Mendengar kisah yang baru saja kita baca, pertama, membuat hati rasa galau dan takut. Mengapa takut? Karena sebuah keluarga suami-isteri yakni Ananias dan Safira meninggal dunia akibat hasil penjualan tanah yang tidak diserahkan mereka seluruhnya ke hadapan kaki rasul-rasul. Padahal nama mereka berdua begitu indah dan cantik. Ananias berarti: Allah telah memberikan, Allah rahmani. Dan Safira berarti: yang cantik atau yang jelita. Nama yang indah agaknya belumlah merupakan jaminan untuk hidup yang murni. Mereka berdua adalah orang yang begitu terikat dengan harta miliknya, dan juga ingin dihormati di tengah jemaat. Mereka tidak ingin dikalahkan oleh orang lain seperti Barnabas. Kedua, cerita ini adalah kisah yang memalukan. Kalau di luar gereja ada pencopet, tentu kita kesal, apalagi kalau kita sendiri yang kecopetan. Tetapi kalau di gereja juga ada pencopet, ini bukan saja kejahatan, tetapi sudah kelewatan memalukan. Tuhan pasti marah sekali. Kalau di luar gereja ada korupsi atau saling memfitnah atau saling menipu, tentu tetap buruk dan jahat. Tetapi kalau itu terjadi di gereja, dilakukan oleh orang Kristen, ia sepuluh kali lebih jahat dan lebih buruk. Pasti bukan iklan yang menarik untuk gereja yang pada waktu itu baru mulai berdiri. Mestinya kisah seperti ini perlu disembunyikan, tidak perlu dimuat dalam Alkitab. Tetapi mengapa Lukas mau menulisnya juga? Karena ia mau jujur, dan supaya kita belajar dari pengalaman Ananias dan Safira itu. Alkitab ingin dengan jujur mengatakan, bahwa di dalam gereja ada orang-orang seperti Ananias dan Safira.
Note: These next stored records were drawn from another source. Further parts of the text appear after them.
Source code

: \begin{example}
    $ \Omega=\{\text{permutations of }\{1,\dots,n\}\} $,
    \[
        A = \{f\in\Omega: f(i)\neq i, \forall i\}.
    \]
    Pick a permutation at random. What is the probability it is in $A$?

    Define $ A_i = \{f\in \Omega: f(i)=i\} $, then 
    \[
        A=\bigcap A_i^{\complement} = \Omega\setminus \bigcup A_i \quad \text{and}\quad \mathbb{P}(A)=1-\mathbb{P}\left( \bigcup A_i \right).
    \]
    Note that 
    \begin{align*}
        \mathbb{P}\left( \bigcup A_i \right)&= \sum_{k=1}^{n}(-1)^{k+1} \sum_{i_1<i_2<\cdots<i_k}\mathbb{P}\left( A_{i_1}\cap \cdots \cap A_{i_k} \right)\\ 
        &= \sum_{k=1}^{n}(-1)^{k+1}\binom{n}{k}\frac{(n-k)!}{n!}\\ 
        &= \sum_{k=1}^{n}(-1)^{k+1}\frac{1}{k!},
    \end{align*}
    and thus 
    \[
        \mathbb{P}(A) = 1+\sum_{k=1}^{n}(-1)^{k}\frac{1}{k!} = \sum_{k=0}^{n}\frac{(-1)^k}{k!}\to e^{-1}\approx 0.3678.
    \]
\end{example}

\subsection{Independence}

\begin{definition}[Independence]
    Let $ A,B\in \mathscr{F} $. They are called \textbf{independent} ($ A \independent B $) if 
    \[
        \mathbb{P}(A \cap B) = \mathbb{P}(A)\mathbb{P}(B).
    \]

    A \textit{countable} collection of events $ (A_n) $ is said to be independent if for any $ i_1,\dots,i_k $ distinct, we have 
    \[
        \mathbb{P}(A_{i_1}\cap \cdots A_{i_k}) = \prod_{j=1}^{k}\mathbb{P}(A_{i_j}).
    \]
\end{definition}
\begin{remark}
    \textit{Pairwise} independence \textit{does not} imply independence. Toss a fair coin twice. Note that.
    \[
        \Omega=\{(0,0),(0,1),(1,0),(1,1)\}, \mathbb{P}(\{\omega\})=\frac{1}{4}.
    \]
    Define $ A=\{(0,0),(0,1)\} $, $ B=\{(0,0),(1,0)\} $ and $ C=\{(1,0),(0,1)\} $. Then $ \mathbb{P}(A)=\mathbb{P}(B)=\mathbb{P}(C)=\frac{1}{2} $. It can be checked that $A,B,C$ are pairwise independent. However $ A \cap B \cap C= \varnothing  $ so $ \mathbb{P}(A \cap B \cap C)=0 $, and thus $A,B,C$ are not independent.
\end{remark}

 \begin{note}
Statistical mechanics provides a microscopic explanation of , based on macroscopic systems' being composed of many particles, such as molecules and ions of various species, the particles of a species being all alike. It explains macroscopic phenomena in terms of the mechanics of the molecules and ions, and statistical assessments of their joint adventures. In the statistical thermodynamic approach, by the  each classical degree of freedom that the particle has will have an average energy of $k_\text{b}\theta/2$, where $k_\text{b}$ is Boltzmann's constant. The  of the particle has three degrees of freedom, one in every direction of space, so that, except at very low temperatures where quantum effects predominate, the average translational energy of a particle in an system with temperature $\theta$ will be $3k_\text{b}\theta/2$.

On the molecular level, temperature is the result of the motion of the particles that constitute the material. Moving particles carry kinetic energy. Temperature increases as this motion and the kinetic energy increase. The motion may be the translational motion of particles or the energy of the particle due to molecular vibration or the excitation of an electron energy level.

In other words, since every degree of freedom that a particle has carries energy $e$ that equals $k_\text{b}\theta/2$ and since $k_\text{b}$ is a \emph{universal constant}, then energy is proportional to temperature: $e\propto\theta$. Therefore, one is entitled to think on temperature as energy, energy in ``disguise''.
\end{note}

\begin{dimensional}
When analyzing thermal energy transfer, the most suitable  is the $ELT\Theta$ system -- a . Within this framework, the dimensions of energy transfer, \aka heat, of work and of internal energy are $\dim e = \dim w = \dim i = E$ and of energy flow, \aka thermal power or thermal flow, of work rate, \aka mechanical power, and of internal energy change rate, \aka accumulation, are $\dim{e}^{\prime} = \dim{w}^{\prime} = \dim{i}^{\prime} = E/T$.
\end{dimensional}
Kalau Alkitab memuat cerita Ananias dan Safira, maksudnya juga adalah supaya kita jangan sampai meniru mereka. Dengan jelas Alkitab mengungkapkan betapa mengerikan dan fatalnya hukuman atas tindakan mereka yang membohongi dan menipu Tuhan. Munafik, karena sebenarnya tidak rela memberi, tetapi ingin dapat nama hebat di mata jemaat. Petrus mengatakan, “Selama tanah itu tidak dijual, bukankah itu tetap kepunyaanmu, dan setelah dijual, bukankah hasilnya itu tetap dalam kuasamu? … Engkau bukan mendustai manusia, tetapi mendustai Allah." (ay.4). Ananias mendustai Allah (bd.ay.9 mengatakan: mencobai Roh Tuhan).
Dosa berat, karena tindakan mereka itu sama dengan menganggap Tuhan itu bodoh, bisa ditipu, gampang dibohongi. Kalau berbuat dosa lalu menyesal dan mengaku, Tuhan akan dengan segala senang hati mengampuni. Tetapi kalau, seperti Ananias dan Safira, tetap kokoh tidak mau mengakui kesalahannya, itu artinya menganggap Tuhan itu bodoh. Karena itu hukumannya sangat berat.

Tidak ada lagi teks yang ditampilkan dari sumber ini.